WHAT THE TASK REQUIRES =
Up to and including the line that contains "There are no external-facing changes to our public", reproduce every line exactly, beginning with the first line below.

DATA SHOWN =

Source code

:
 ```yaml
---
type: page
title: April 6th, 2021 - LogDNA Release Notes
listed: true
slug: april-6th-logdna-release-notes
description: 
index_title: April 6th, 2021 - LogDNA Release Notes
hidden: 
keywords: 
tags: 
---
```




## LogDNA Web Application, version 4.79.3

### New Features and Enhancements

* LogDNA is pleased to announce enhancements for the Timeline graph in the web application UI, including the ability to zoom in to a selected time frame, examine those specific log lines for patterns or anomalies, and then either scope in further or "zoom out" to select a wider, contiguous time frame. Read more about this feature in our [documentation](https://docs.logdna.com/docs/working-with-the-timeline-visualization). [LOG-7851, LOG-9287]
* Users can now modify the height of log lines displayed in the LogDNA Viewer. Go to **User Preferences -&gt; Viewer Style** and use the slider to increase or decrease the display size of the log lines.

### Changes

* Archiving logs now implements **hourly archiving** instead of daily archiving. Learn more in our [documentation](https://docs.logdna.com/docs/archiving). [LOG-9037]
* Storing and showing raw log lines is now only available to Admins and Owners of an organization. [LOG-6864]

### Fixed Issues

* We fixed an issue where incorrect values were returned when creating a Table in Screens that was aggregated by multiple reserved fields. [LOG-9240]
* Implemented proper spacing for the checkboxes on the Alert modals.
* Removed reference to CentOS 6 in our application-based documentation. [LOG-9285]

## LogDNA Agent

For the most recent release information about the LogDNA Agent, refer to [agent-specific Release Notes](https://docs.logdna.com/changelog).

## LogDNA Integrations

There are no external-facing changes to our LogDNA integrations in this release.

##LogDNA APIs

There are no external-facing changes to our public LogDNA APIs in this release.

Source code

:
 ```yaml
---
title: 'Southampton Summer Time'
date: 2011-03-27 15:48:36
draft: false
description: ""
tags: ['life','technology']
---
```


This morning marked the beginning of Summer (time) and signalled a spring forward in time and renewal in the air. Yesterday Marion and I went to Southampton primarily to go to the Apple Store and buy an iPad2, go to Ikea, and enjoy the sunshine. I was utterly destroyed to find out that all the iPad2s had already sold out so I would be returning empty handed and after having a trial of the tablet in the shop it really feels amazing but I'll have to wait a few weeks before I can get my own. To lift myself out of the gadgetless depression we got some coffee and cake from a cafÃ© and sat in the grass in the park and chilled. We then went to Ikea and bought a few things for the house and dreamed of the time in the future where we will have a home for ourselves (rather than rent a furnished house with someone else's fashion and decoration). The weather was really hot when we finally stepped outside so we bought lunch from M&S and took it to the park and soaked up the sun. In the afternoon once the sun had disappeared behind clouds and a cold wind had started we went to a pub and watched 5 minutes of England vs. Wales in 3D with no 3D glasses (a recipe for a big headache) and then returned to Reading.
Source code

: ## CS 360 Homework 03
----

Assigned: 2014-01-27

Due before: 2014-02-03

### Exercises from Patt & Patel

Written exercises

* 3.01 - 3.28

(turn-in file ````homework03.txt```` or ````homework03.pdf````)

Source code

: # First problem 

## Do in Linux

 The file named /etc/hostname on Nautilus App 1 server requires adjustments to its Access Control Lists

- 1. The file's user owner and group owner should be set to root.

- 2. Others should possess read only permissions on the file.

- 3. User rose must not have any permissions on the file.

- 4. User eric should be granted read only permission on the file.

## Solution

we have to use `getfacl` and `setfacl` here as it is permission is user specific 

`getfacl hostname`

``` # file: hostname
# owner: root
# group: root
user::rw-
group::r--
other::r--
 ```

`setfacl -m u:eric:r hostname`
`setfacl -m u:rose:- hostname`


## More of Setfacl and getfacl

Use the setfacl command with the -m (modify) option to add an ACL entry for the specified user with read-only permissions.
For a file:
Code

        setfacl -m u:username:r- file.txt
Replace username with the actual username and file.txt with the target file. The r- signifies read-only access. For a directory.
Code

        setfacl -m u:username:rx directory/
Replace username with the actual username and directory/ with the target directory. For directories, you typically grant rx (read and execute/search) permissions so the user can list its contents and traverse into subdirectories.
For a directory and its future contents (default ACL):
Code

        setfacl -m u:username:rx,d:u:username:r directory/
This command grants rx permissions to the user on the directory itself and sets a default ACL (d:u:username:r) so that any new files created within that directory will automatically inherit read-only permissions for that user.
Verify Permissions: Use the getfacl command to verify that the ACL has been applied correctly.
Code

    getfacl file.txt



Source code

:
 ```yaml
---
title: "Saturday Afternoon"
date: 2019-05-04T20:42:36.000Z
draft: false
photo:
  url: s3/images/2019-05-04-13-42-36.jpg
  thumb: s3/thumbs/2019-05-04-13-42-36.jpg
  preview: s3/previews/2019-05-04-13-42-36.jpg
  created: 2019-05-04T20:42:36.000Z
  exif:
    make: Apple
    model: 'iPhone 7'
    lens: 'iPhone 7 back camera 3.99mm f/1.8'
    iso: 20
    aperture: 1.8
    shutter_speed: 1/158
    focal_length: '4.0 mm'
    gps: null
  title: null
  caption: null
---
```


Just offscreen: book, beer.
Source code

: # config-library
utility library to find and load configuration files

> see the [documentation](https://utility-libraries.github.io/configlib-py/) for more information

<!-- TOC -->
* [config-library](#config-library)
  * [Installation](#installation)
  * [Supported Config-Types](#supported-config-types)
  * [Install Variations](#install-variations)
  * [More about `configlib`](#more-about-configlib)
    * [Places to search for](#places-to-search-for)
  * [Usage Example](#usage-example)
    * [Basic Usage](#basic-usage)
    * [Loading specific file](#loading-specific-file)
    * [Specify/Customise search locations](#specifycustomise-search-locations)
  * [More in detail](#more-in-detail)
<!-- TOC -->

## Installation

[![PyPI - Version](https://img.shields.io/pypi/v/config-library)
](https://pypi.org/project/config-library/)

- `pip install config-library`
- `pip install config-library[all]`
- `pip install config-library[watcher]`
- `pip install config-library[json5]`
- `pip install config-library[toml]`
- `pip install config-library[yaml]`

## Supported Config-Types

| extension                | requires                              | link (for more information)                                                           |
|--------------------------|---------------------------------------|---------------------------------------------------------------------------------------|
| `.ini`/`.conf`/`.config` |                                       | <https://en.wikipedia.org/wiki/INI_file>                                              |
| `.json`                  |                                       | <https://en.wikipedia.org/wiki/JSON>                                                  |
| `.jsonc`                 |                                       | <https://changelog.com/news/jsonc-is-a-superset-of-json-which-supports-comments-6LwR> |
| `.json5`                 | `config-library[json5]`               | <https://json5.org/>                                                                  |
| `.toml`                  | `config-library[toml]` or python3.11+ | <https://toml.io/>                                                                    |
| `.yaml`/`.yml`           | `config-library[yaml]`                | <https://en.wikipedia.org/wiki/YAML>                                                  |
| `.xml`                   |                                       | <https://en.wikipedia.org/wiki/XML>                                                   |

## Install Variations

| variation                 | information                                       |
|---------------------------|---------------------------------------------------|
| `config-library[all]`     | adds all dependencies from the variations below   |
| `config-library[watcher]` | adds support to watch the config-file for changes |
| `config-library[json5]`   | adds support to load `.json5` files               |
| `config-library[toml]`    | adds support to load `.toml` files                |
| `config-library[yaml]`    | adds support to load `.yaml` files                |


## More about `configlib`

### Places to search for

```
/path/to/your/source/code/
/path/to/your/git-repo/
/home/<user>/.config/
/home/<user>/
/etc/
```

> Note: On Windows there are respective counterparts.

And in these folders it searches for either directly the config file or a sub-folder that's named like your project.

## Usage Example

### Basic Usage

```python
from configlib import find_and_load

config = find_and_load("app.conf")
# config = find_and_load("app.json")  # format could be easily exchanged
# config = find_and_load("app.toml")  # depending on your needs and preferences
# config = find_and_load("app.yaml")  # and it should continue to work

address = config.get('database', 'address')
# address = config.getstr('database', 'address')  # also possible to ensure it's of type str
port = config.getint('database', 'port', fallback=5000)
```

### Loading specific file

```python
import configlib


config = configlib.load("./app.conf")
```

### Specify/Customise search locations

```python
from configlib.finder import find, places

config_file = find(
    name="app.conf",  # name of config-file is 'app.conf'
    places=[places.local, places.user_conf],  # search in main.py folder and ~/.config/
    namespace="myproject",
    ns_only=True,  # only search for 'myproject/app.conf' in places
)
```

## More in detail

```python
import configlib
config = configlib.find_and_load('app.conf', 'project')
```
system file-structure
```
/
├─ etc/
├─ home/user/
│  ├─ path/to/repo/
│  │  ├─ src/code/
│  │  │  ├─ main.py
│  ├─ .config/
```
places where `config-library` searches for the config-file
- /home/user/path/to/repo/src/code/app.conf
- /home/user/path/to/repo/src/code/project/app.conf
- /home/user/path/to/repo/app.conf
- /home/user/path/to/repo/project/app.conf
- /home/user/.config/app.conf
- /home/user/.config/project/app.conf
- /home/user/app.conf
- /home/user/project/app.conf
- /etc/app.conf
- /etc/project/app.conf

ANSWER TO THE PROBLEM =
Source code

:
 ```yaml
---
type: page
title: April 6th, 2021 - LogDNA Release Notes
listed: true
slug: april-6th-logdna-release-notes
description: 
index_title: April 6th, 2021 - LogDNA Release Notes
hidden: 
keywords: 
tags: 
---
```




## LogDNA Web Application, version 4.79.3

### New Features and Enhancements

* LogDNA is pleased to announce enhancements for the Timeline graph in the web application UI, including the ability to zoom in to a selected time frame, examine those specific log lines for patterns or anomalies, and then either scope in further or "zoom out" to select a wider, contiguous time frame. Read more about this feature in our [documentation](https://docs.logdna.com/docs/working-with-the-timeline-visualization). [LOG-7851, LOG-9287]
* Users can now modify the height of log lines displayed in the LogDNA Viewer. Go to **User Preferences -&gt; Viewer Style** and use the slider to increase or decrease the display size of the log lines.

### Changes

* Archiving logs now implements **hourly archiving** instead of daily archiving. Learn more in our [documentation](https://docs.logdna.com/docs/archiving). [LOG-9037]
* Storing and showing raw log lines is now only available to Admins and Owners of an organization. [LOG-6864]

### Fixed Issues

* We fixed an issue where incorrect values were returned when creating a Table in Screens that was aggregated by multiple reserved fields. [LOG-9240]
* Implemented proper spacing for the checkboxes on the Alert modals.
* Removed reference to CentOS 6 in our application-based documentation. [LOG-9285]

## LogDNA Agent

For the most recent release information about the LogDNA Agent, refer to [agent-specific Release Notes](https://docs.logdna.com/changelog).

## LogDNA Integrations

There are no external-facing changes to our LogDNA integrations in this release.

##LogDNA APIs

There are no external-facing changes to our public LogDNA APIs in this release.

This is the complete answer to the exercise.